Source information:

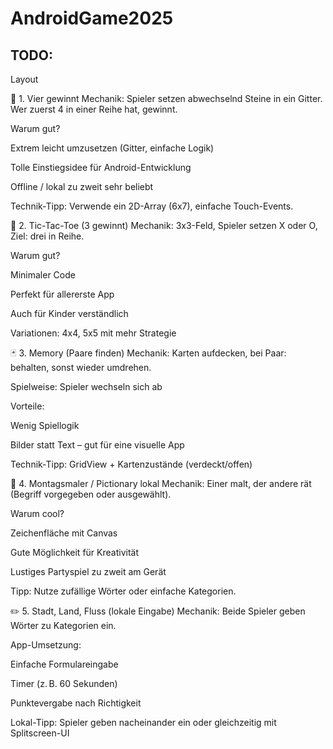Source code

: # AndroidGame2025

## TODO:
Layout

🧠 1. Vier gewinnt
Mechanik: Spieler setzen abwechselnd Steine in ein Gitter. Wer zuerst 4 in einer Reihe hat, gewinnt.

Warum gut?

Extrem leicht umzusetzen (Gitter, einfache Logik)

Tolle Einstiegsidee für Android-Entwicklung

Offline / lokal zu zweit sehr beliebt

Technik-Tipp: Verwende ein 2D-Array (6x7), einfache Touch-Events.

🧩 2. Tic-Tac-Toe (3 gewinnt)
Mechanik: 3x3-Feld, Spieler setzen X oder O, Ziel: drei in Reihe.

Warum gut?

Minimaler Code

Perfekt für allererste App

Auch für Kinder verständlich

Variationen: 4x4, 5x5 mit mehr Strategie

🃏 3. Memory (Paare finden)
Mechanik: Karten aufdecken, bei Paar: behalten, sonst wieder umdrehen.

Spielweise: Spieler wechseln sich ab

Vorteile:

Wenig Spiellogik

Bilder statt Text – gut für eine visuelle App

Technik-Tipp: GridView + Kartenzustände (verdeckt/offen)

🎨 4. Montagsmaler / Pictionary lokal
Mechanik: Einer malt, der andere rät (Begriff vorgegeben oder ausgewählt).

Warum cool?

Zeichenfläche mit Canvas

Gute Möglichkeit für Kreativität

Lustiges Partyspiel zu zweit am Gerät

Tipp: Nutze zufällige Wörter oder einfache Kategorien.

✏️ 5. Stadt, Land, Fluss (lokale Eingabe)
Mechanik: Beide Spieler geben Wörter zu Kategorien ein.

App-Umsetzung:

Einfache Formulareingabe

Timer (z. B. 60 Sekunden)

Punktevergabe nach Richtigkeit

Lokal-Tipp: Spieler geben nacheinander ein oder gleichzeitig mit Splitscreen-UI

Problem statement:
Omitting the pictures, write out the material above exactly as it stands.

Written solution:
Source code

: # AndroidGame2025

## TODO:
Layout

🧠 1. Vier gewinnt
Mechanik: Spieler setzen abwechselnd Steine in ein Gitter. Wer zuerst 4 in einer Reihe hat, gewinnt.

Warum gut?

Extrem leicht umzusetzen (Gitter, einfache Logik)

Tolle Einstiegsidee für Android-Entwicklung

Offline / lokal zu zweit sehr beliebt

Technik-Tipp: Verwende ein 2D-Array (6x7), einfache Touch-Events.

🧩 2. Tic-Tac-Toe (3 gewinnt)
Mechanik: 3x3-Feld, Spieler setzen X oder O, Ziel: drei in Reihe.

Warum gut?

Minimaler Code

Perfekt für allererste App

Auch für Kinder verständlich

Variationen: 4x4, 5x5 mit mehr Strategie

🃏 3. Memory (Paare finden)
Mechanik: Karten aufdecken, bei Paar: behalten, sonst wieder umdrehen.

Spielweise: Spieler wechseln sich ab

Vorteile:

Wenig Spiellogik

Bilder statt Text – gut für eine visuelle App

Technik-Tipp: GridView + Kartenzustände (verdeckt/offen)

🎨 4. Montagsmaler / Pictionary lokal
Mechanik: Einer malt, der andere rät (Begriff vorgegeben oder ausgewählt).

Warum cool?

Zeichenfläche mit Canvas

Gute Möglichkeit für Kreativität

Lustiges Partyspiel zu zweit am Gerät

Tipp: Nutze zufällige Wörter oder einfache Kategorien.

✏️ 5. Stadt, Land, Fluss (lokale Eingabe)
Mechanik: Beide Spieler geben Wörter zu Kategorien ein.

App-Umsetzung:

Einfache Formulareingabe

Timer (z. B. 60 Sekunden)

Punktevergabe nach Richtigkeit

Lokal-Tipp: Spieler geben nacheinander ein oder gleichzeitig mit Splitscreen-UI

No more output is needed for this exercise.